VEFAT EDERKEN YANINDAYDIK
Bu açıklamanın ardından Tarık Akan’ın oğlu Barış Zeki Üregül de hastane önünde basının sorularını yanıtladı: “Babam 3 haftadır hastanede tedavi görüyordu. Soranlara ‘Bodrum’dayım’ derken aslında hastanedeydi. Orada sadece 1 hafta tatil için kaldı, hastalığı ağırlaşınca yatış verdiler. Dün gece 1’de, biz üç çocuğu başındayken vefat etti. Babam sadece ailesi için değil tüm Türkiye için önemli biriydi.”

'HER ŞEY YOLUNDA' DEMİŞTİ
Tarık Akan, geçen ay basına yansıyan kanser tedavisi gördüğü ve Bodrum’daki evinde inzivaya çekildiği iddiaları üzerine suskunluğunu bozmuş, sözleriyle sevenlerine moral vermişti: “Kendimi gayet iyi hissediyorum.

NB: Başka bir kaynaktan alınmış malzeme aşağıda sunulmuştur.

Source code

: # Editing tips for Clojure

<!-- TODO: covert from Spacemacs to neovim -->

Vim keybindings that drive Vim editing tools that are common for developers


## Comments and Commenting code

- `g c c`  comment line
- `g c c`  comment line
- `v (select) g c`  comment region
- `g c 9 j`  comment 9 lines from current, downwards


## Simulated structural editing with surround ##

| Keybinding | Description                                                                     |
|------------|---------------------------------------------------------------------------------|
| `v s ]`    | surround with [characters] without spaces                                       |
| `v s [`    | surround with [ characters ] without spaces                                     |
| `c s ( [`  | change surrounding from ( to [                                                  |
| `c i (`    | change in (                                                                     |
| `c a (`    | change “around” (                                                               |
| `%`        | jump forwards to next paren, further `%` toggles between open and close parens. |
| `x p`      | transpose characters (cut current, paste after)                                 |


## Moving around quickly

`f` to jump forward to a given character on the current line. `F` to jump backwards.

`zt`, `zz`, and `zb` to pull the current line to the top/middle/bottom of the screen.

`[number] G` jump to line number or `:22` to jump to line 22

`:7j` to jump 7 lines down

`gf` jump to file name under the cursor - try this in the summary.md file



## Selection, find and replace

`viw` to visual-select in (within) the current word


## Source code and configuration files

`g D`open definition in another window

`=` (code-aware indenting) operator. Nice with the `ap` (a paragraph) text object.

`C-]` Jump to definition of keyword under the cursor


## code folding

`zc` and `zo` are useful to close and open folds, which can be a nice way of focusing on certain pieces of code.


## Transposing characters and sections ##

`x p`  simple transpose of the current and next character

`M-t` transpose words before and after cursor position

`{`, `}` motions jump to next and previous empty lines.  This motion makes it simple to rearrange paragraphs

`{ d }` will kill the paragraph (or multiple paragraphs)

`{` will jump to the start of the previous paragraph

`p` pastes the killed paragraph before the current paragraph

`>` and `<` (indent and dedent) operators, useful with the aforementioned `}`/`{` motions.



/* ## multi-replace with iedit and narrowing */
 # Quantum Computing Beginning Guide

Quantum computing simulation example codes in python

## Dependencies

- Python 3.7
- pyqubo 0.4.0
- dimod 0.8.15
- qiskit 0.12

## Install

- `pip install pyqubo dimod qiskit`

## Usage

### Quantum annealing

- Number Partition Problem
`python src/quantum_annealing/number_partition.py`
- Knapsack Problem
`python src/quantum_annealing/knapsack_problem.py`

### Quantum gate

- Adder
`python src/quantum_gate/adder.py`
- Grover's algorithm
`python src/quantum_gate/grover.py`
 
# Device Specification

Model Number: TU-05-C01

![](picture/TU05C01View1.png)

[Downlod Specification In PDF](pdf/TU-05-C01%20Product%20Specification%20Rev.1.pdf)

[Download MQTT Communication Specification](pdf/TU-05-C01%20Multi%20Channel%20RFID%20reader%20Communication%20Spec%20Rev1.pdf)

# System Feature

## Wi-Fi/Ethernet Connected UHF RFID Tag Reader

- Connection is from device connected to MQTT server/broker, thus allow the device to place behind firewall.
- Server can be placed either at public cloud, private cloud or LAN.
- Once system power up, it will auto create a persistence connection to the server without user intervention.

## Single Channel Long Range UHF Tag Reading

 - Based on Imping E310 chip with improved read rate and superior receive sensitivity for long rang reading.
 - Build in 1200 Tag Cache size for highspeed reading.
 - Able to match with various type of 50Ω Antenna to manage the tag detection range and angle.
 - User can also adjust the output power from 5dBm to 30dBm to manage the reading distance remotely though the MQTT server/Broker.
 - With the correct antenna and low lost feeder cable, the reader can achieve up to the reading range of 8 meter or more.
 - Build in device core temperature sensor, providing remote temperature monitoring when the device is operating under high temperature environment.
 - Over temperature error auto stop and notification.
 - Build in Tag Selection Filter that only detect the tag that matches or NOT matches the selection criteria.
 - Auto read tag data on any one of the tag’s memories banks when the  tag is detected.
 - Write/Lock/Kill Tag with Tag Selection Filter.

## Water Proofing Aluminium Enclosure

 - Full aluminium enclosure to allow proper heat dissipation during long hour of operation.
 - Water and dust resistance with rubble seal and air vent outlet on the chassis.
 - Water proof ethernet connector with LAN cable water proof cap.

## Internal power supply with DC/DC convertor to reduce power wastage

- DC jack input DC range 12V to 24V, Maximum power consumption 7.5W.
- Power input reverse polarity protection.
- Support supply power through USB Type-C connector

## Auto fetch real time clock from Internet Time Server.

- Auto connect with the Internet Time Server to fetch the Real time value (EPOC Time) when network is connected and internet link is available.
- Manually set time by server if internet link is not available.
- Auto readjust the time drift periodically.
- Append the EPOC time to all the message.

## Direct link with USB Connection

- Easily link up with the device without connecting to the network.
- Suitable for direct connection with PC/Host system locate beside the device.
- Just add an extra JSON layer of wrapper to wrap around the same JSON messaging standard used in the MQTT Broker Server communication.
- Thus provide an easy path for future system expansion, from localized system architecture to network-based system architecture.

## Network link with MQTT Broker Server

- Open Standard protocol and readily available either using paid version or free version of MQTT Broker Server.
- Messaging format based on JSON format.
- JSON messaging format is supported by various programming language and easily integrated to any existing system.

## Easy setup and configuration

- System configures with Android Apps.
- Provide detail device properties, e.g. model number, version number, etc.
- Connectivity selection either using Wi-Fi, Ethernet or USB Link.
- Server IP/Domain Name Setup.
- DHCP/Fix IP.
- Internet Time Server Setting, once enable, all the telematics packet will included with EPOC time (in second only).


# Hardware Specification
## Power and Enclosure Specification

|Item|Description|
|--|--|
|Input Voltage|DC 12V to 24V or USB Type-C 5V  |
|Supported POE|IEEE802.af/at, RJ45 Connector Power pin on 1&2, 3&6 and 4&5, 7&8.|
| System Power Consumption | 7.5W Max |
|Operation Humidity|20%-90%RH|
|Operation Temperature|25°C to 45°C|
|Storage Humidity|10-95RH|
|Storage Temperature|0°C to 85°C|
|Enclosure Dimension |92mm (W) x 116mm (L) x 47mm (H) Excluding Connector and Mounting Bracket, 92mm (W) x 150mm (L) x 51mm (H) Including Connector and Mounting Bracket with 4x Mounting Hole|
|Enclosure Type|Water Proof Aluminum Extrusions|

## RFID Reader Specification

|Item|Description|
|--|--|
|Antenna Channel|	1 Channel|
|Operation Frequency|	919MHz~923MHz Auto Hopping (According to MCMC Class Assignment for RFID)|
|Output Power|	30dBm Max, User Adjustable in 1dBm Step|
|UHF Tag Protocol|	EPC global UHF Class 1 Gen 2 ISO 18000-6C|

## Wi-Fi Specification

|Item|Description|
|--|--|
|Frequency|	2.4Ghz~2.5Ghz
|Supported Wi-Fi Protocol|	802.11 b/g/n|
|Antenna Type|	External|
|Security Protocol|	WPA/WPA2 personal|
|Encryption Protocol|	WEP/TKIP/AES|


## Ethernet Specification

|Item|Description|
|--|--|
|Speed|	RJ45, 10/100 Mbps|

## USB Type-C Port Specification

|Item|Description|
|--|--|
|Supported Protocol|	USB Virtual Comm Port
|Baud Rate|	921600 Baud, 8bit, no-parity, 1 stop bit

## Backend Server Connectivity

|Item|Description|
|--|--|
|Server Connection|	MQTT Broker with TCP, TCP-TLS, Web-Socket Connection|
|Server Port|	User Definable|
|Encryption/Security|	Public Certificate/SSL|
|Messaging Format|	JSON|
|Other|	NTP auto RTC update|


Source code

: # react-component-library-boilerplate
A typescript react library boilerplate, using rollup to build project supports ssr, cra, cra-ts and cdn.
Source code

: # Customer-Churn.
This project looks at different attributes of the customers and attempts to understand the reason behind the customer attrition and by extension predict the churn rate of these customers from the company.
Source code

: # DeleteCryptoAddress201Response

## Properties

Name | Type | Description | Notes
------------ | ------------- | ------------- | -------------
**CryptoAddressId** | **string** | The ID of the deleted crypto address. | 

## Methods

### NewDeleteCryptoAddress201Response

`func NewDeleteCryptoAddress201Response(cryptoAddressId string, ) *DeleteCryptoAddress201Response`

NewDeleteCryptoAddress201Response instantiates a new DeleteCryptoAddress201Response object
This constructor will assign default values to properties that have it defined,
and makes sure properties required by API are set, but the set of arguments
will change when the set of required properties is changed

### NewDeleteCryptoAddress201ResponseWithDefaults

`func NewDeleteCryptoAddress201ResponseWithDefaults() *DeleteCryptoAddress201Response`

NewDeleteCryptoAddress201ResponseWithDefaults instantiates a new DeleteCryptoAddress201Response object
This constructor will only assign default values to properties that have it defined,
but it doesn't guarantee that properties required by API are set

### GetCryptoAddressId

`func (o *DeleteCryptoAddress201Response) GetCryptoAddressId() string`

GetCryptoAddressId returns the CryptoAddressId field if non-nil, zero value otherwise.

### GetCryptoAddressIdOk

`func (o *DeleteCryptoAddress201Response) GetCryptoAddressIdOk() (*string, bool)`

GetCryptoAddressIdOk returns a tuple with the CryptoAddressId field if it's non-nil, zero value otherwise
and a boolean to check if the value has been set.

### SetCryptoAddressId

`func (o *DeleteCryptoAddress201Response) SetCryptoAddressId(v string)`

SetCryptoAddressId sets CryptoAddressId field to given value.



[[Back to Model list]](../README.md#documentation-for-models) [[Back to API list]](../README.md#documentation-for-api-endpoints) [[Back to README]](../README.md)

Bodrum’daki evime kapanmadım. Şu an İstanbul’daki evimdeyim. Ölmedim, hayattayım. Kötü bir şey yok. Her şey yolunda. Hastalıkla mücadele ediyorum ama şu an için sağlık durumum iyi.”

Tarık Akana veda

Canım Kardeşim 1973 yılında çekildi.

MÜCADELE HİÇ BİTMEYECEK
Usta oyuncu, 7 Eylül’de Adana Çukurova Belediyesi tarafından Orhan Kemal Kültür Merkezi’nde düzenlenen Yılmaz Güney’i anma gecesine de katılmayı istemiş ancak sağlık durumu nedeniyle bu mümkün olmamıştı. Törene hasta yatağından telefonla bağlanan oyuncunun konuşması, salondakileri duygulandırmıştı. Fatoş Güney’in “Tarık sen bizim canımızsın ve iyileşecek, yine güzel işler yapacaksın” sözlerine, ünlü sanatçı “Mücadele hiç bitmeyecek” diye karşılık vermişti. Bu, Tarık Akan’ın kamuoyunda duyulan son sesi oldu.


HEP SAYGIYLA ANILACAK

Türkan Şoray: Canımızdan bir parça gitti. O benim, bizim yol arkadaşımızdı. Sinemaya ve ülkesine olan aşkıyla, onurlu duruşuyla hep saygıyla anılacak.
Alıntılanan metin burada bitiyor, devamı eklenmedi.